Segment Start: Records supplied
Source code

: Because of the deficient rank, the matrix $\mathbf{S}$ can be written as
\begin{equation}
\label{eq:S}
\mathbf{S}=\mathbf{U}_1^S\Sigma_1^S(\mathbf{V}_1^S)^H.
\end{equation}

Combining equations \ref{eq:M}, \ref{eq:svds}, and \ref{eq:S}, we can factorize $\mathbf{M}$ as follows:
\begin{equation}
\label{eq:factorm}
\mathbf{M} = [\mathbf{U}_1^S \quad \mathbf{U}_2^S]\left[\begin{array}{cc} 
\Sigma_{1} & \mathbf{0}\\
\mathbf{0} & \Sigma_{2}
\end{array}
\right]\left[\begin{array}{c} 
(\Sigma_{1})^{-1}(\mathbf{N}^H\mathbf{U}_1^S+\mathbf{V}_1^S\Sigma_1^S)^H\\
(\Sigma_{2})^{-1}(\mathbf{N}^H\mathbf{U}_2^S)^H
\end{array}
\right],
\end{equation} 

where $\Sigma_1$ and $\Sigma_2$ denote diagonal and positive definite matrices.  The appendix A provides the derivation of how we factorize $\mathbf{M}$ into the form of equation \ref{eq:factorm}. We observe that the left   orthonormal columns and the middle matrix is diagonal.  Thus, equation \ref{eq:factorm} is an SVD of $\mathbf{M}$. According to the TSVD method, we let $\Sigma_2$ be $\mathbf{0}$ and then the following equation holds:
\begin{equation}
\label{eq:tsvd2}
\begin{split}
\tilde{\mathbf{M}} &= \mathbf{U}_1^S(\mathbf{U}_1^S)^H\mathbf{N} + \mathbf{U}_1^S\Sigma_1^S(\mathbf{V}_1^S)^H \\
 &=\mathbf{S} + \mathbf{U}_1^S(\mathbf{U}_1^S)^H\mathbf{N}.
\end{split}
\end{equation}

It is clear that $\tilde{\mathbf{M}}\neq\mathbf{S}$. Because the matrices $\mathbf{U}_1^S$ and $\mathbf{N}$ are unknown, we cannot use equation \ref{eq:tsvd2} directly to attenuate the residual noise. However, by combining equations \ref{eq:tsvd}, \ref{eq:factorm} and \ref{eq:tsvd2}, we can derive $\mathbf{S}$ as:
Segment End: Records supplied
→ **What is expected**
The lines you return should be those above that contain the word "array", every one of them.

→ **Solved exercise**
\mathbf{M} = [\mathbf{U}_1^S \quad \mathbf{U}_2^S]\left[\begin{array}{cc} 
\end{array}
\right]\left[\begin{array}{c} 
\end{array}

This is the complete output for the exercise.